Le milieu ultramasculin des fonds d’investissement se féminise lentement. Plus de mixité, donc davantage de financements pour l’entrepreneuriat féminin ? On y croit !

«Vous n’avez pas un associé ?» ; «vous comptez avoir des enfants ?» ; «une vie de famille, c’est compatible avec l’entrepreneuriat ?» ou encore : «revenez quand vous ne serez plus enceinte». Voilà ce qu’entendent encore aujourd’hui les femmes entrepreneures quand elles se lancent dans une levée de fonds et défendent leur dossier. Certaines sont pourtant des créatrices chevronnées, comme Céline Lazorthes, qui a créé le site de cagnotte en ligne Leetchi. «Quand on se rend à un rendez-vous devant des investisseurs potentiels avec un homme, on sent aussitôt l’assemblée rassurée. C’est à lui que l’on pose les questions, même si c’est vous qui avez « pitché ». Là, il s’agit (enfin) de potentiel de gains, de scalability (modèle de croissance rapide, NDLR), de vision stratégique et d’ambition. Quand on nous parle, à nous, de pertes financières, d’évaluation du risque, etc.»

Zéro paranoïa dans cette affaire : les chiffres viennent malheureusement étayer les témoignages. En France, les start-up menées par des femmes ont ainsi 30 % de chances en moins de lever des fonds que celles conduites par des hommes, selon une étude SISTA/BCG de 2019. Seulement 2 % des fonds sont levés par des start-up féminines, contre 9 % par des structures à gouvernance mixte, et 89 % par des start-up masculines. Voilà pour le tableau d’ensemble.

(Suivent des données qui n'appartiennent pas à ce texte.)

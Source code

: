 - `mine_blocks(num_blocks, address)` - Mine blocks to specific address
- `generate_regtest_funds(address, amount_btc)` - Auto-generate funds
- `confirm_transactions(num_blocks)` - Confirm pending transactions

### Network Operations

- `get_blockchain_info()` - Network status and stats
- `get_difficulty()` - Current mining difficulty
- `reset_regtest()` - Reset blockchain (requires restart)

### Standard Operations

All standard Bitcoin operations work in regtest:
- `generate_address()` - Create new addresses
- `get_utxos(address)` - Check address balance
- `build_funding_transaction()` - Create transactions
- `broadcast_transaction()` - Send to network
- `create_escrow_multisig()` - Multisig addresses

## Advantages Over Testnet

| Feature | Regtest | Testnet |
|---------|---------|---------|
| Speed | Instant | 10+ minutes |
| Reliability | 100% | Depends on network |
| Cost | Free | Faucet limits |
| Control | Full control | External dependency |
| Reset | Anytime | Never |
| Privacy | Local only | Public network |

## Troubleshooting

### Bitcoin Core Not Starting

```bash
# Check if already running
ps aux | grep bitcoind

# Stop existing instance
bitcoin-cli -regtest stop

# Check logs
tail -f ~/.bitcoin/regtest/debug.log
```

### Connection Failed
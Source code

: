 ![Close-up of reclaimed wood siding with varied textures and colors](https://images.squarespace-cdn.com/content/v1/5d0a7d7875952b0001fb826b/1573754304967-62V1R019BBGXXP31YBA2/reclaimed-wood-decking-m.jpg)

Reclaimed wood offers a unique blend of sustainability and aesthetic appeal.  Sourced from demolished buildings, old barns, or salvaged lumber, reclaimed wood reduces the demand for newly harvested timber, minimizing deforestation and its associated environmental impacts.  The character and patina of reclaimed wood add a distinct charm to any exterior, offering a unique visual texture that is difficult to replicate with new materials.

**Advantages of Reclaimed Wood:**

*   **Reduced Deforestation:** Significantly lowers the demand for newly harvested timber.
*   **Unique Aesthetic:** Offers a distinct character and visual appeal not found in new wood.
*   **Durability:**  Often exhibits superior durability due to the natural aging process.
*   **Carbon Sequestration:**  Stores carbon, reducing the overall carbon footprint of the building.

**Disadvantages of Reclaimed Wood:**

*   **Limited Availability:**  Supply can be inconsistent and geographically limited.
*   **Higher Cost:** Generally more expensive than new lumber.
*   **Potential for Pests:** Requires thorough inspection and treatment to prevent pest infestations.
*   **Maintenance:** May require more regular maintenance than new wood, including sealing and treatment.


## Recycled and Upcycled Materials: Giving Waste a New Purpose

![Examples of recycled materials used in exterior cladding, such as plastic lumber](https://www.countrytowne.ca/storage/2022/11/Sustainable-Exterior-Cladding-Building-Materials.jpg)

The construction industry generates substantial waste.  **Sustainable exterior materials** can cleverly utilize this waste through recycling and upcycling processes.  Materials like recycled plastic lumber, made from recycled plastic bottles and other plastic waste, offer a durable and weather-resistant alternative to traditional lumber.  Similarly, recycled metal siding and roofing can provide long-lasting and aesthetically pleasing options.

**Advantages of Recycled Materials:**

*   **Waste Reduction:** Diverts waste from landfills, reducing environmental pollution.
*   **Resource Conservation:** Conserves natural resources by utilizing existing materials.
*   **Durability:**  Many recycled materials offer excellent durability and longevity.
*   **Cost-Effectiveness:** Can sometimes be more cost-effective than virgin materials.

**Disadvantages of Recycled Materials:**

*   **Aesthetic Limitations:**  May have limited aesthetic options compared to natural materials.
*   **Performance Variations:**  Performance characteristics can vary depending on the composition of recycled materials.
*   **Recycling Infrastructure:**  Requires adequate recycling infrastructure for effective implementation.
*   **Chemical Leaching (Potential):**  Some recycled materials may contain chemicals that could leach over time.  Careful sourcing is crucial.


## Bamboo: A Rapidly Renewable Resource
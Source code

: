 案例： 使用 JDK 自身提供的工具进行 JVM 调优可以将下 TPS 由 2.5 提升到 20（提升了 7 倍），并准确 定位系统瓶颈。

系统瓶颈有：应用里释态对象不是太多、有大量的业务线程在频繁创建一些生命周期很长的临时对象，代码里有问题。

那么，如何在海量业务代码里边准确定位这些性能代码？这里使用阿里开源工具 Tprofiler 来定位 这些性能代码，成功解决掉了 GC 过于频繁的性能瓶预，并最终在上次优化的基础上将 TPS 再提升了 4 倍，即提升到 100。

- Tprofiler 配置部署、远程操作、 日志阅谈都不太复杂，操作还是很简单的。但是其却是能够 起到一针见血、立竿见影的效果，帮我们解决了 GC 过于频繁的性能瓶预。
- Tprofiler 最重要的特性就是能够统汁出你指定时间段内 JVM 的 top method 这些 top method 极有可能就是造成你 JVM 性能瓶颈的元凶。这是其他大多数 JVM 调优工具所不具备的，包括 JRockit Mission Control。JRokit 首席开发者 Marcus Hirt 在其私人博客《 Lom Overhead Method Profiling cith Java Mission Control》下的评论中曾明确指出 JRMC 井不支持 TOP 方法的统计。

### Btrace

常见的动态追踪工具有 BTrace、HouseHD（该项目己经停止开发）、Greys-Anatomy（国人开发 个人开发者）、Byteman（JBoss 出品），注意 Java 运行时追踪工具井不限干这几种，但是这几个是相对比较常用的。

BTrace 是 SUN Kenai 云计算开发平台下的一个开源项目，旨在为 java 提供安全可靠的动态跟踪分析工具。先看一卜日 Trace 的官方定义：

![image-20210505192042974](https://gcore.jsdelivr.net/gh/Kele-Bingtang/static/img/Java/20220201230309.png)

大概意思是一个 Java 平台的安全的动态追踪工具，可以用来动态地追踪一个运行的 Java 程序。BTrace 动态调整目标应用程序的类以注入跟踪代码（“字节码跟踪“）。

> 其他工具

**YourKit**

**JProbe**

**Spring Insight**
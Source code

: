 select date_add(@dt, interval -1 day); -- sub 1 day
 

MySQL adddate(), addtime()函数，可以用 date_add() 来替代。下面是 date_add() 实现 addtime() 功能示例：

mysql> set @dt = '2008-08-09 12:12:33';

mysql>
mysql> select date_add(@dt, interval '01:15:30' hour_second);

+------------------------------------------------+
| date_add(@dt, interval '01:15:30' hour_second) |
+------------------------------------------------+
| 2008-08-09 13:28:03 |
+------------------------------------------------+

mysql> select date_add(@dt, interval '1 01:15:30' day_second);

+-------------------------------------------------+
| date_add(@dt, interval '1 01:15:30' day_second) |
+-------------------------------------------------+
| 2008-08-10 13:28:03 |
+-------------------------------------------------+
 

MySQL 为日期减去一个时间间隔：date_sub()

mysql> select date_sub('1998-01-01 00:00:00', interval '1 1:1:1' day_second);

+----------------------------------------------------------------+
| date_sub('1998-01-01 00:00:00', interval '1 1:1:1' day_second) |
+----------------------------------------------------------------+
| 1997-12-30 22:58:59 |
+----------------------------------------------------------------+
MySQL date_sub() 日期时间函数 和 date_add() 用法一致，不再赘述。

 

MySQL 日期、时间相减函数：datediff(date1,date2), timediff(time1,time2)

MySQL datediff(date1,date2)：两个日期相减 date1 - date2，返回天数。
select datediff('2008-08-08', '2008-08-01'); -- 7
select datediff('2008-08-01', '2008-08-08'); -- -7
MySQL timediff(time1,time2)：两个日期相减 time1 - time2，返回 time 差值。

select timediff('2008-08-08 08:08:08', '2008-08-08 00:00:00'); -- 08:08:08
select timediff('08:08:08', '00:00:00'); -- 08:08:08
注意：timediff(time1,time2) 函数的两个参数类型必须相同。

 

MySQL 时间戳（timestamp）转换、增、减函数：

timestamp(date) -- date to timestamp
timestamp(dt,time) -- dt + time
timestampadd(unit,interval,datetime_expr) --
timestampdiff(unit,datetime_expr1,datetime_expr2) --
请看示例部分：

Mercedes Erra, Présidente Executive : Havas Worldwide, participe à la campagne Sista, contre le sexisme dans la levée de fonds

En 2019, huit femmes en colère – Céline Lazorthes, Tatiana Jama, Valentine de Lasteyrie, Nathalie Balla, Mercedes Erra, Anne Lalou, Françoise Mercadal-Delasalles, Stéphane Pallez, toutes fondatrices et patronnes d’entreprises françaises de premier plan – ont décidé, on s’en souvient, de jeter un pavé dans la mare. Et de rédiger une charte qu’elles ont dénommée SISTA, avec un objectif ambitieux : en 2025, que 25 % de start-up financées soient fondées par des femmes, que celles-ci représentent 18 % des investisseurs (contre 9 % aujourd’hui) et, last but not least, que les fonds d’investissement comptent 30 % de femmes partners et des équipes à 50 % féminines. Plus de cinquante fonds l’ont signée. Ce n’est jamais mauvais pour l’image. Reste à dépasser l’effet d’annonce pour avancer des résultats concrets. Pas simple, dans un milieu à plus de 90 % masculin.

Le piège de l’entre-soi

Marie-Christine Levet, cofondatrice d’Educapital, fonds d’investissement spécialisé dans les projets liés à l’éducation et dirigé (c’est le seul) par une équipe féminine de partners, veut y croire, même si elle est consciente du chemin qui reste à parcourir. «Le secteur des fonds est essentiellement composé d’hommes qui sortent des mêmes écoles, explique-t-elle. Ce n’est pas sans conséquences sur la sélection des projets. Investir reste un risque. Les hommes, plus sûrs d’eux, sont privilégiés par rapport aux femmes, souvent plus mesurées dans leur approche. Promouvoir la mixité permet de changer de regard.» Et de lutter, donc, contre les biais inconscients. «À projet, CV et pitch égaux, les études démontrent que les investisseur(e)s préfèrent les dossiers portés par des hommes, explique Valentine de Lasteyrie, partner et investment director chez Fiblac et cofondatrice du collectif SISTA. Ils remettent plus souvent en cause l’expérience technique des femmes. Et préfèrent même les voix masculines. Tout cela a une incidence sur les montants levés.»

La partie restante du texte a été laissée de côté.